Croissant with latte
Photograph by Caroline C. Kilgore
Bread & Butterfly
If you miss Billy Allin’s now-shuttered Cakes & Ale (and who doesn’t?), know that you can now find the master of simplicity himself behind the stove at his ever-so-French, all-day cafe. Pop in for a croissant and a cafe au lait before work, treat yourself to a fine lunch of shrimp remoulade or trout salad, or linger over a dinner of garlic sausage over lentils or truffled penne au gratin with Gruyère and Parmesan. The tiny bar and the various dining areas smack of Paris at its most romantic.
Ushering in the new era of No. 246 with pizza and pasta
Photograph by Andrew Thomas Lee
No. 246
In its first 10 years, this Ford Fry Italian spot has been an incubator for talent: Chefs who cut their teeth here have gone on to helm such innovative restaurants as Banshee and 8Arm. In 2021 the restaurant underwent a slight revisioning—from modern Cali-Italian to old-school red-sauce joint—but executive chef Drew Belline is still here, as are some old favorites: the textbook cacio e pepe, the gut-warming Bolognese. They share a comforting menu with a handful of pizzas (margherita, clam pie) and secondi including chicken scallopini, shrimp scampi, and flounder piccata.
A Pisco My Heart cocktail
Photograph by Noah Fecks
The White Bull
It takes balls—and a stiff drink—to attempt to tell stories with food the way Hemingway did with a typewriter. Chef Pat Pascarella and beverage director Matt Scott go for it at the White Bull on Decatur Square, weaving a local-global narrative with their food and cocktail menus. (The restaurant is named for Papa’s description of a terrifyingly blank page.) Though you might encounter a few recurring characters—housemade sfincione bread, the super-botanical A Pisco My Heart concoction—most of what’s available has changed from the day before, with recipes that could be rooted in Germany, France, Italy, Japan, or here in the homeland. Nevertheless, what you eat is likely sourced from a local or regional farm, which gives Pascarella the opportunity to draft new and imaginative culinary tales—or should we say A Moveable Feast?

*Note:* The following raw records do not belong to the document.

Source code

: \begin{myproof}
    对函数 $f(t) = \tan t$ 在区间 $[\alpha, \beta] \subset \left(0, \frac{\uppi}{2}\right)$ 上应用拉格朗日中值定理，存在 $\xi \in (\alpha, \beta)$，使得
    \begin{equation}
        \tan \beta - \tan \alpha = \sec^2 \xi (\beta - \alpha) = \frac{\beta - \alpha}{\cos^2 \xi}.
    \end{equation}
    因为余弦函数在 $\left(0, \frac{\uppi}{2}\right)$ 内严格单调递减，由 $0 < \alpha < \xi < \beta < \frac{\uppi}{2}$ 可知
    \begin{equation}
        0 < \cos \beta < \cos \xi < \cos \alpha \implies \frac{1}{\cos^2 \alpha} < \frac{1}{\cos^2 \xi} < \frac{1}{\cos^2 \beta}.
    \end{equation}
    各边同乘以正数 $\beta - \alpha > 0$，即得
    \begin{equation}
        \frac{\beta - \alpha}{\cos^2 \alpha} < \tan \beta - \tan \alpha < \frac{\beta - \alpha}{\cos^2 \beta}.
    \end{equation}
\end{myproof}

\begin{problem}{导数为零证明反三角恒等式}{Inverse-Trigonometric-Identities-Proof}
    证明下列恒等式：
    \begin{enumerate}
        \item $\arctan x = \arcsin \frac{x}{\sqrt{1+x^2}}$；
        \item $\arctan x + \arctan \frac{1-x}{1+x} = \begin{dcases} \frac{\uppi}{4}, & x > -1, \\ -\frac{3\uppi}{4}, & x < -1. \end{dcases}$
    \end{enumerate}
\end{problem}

Tacos, as they’re supposed to be
Photograph by Cori Carter
El Tesoro
This Edgewood oasis, in a dusty gravel lot across from a members-only biker bar and behind Rudy’s Auto & Collision, serves some of Atlanta’s finest tacos, burritos, and tamales, among other dishes. “El Tesoro” means “the treasure,” and the restaurant’s owners have found one in Cristina Lugo Soto, a home cook who hails from the Mexican coastal state of Guerrero and runs the kitchen with her daughter, Mayra. Soto offers three tamale flavors—pork with green salsa, chicken with chipotle salsa, and rajas with mushroom and squash—and if there’s a more craveable masa in existence, we’ve yet to find it. The tacos come as tacos are supposed to, with supremely flavorful meat that requires no embellishment aside from micro-diced onion, a light shower of chopped cilantro, a squeeze of lime, and, if you must, a streak of one of three homemade salsas. A taco or tamale and a burro would easily feed a reasonably hungry person, though they might not be enough to satisfy that person’s instant infatuation.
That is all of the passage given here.